WHAT IS BEING ASKED: Take the data from its first line. Print each line exactly until the line containing "## Overview" has been printed too.

___ DATA TO USE

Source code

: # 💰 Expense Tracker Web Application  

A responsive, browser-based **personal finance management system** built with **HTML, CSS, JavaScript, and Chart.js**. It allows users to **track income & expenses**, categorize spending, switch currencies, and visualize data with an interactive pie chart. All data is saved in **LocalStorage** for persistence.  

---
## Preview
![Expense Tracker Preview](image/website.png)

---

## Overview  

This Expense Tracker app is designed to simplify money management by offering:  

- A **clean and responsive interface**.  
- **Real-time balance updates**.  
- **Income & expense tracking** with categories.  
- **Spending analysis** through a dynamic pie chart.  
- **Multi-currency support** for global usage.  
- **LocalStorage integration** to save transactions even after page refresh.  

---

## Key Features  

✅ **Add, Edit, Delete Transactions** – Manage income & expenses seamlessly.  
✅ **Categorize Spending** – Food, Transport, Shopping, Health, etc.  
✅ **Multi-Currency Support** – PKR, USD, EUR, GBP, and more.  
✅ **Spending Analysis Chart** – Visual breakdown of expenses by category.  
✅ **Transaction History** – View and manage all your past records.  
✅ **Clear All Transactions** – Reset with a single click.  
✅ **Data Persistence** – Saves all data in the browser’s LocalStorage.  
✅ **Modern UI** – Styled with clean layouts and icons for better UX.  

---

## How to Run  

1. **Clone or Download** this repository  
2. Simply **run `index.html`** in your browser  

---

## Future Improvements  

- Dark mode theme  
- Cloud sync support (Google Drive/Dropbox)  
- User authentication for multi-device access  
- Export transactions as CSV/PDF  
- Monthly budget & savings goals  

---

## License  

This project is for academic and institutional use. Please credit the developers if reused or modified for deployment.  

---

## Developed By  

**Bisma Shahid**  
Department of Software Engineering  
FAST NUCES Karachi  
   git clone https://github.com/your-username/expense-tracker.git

______

EXERCISE OUTPUT:
Source code

: # 💰 Expense Tracker Web Application  

A responsive, browser-based **personal finance management system** built with **HTML, CSS, JavaScript, and Chart.js**. It allows users to **track income & expenses**, categorize spending, switch currencies, and visualize data with an interactive pie chart. All data is saved in **LocalStorage** for persistence.  

---
## Preview
![Expense Tracker Preview](image/website.png)

---

## Overview  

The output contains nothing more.